Collected data entries
•••••
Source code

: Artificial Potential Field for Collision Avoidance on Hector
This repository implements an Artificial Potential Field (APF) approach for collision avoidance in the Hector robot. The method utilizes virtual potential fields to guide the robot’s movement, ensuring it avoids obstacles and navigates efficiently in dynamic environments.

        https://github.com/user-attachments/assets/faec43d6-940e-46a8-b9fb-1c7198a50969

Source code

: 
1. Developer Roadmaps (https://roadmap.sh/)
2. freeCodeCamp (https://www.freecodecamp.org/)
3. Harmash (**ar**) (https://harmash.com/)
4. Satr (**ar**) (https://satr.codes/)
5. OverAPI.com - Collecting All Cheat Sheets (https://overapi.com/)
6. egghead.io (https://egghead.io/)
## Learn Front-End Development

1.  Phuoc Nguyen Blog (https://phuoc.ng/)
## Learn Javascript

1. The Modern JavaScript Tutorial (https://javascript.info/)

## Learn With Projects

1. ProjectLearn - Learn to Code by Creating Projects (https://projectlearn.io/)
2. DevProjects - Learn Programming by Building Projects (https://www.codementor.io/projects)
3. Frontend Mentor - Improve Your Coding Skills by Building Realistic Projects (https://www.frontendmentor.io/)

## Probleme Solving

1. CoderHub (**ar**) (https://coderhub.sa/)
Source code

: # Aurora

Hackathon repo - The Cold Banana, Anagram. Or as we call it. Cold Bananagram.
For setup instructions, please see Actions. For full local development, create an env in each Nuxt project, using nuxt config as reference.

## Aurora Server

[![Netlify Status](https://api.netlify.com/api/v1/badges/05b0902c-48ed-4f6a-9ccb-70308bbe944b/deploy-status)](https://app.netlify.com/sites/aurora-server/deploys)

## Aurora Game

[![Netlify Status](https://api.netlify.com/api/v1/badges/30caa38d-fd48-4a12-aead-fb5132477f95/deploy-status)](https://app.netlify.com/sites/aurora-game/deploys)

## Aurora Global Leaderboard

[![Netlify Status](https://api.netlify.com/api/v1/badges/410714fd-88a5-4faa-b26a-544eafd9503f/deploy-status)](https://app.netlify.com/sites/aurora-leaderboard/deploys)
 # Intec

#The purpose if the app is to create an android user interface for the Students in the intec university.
•••••
EXERCISE GOAL
The entries above are to be output exactly as they appear.

RESPONSE TO THE TASK
Source code

: Artificial Potential Field for Collision Avoidance on Hector
This repository implements an Artificial Potential Field (APF) approach for collision avoidance in the Hector robot. The method utilizes virtual potential fields to guide the robot’s movement, ensuring it avoids obstacles and navigates efficiently in dynamic environments.

        https://github.com/user-attachments/assets/faec43d6-940e-46a8-b9fb-1c7198a50969

Source code

: 
1. Developer Roadmaps (https://roadmap.sh/)
2. freeCodeCamp (https://www.freecodecamp.org/)
3. Harmash (**ar**) (https://harmash.com/)
4. Satr (**ar**) (https://satr.codes/)
5. OverAPI.com - Collecting All Cheat Sheets (https://overapi.com/)
6. egghead.io (https://egghead.io/)
## Learn Front-End Development

1.  Phuoc Nguyen Blog (https://phuoc.ng/)
## Learn Javascript

1. The Modern JavaScript Tutorial (https://javascript.info/)

## Learn With Projects

1. ProjectLearn - Learn to Code by Creating Projects (https://projectlearn.io/)
2. DevProjects - Learn Programming by Building Projects (https://www.codementor.io/projects)
3. Frontend Mentor - Improve Your Coding Skills by Building Realistic Projects (https://www.frontendmentor.io/)

## Probleme Solving

1. CoderHub (**ar**) (https://coderhub.sa/)
Source code

: # Aurora

Hackathon repo - The Cold Banana, Anagram. Or as we call it. Cold Bananagram.
For setup instructions, please see Actions. For full local development, create an env in each Nuxt project, using nuxt config as reference.

## Aurora Server

[![Netlify Status](https://api.netlify.com/api/v1/badges/05b0902c-48ed-4f6a-9ccb-70308bbe944b/deploy-status)](https://app.netlify.com/sites/aurora-server/deploys)

## Aurora Game

[![Netlify Status](https://api.netlify.com/api/v1/badges/30caa38d-fd48-4a12-aead-fb5132477f95/deploy-status)](https://app.netlify.com/sites/aurora-game/deploys)

## Aurora Global Leaderboard

[![Netlify Status](https://api.netlify.com/api/v1/badges/410714fd-88a5-4faa-b26a-544eafd9503f/deploy-status)](https://app.netlify.com/sites/aurora-leaderboard/deploys)
 # Intec

#The purpose if the app is to create an android user interface for the Students in the intec university.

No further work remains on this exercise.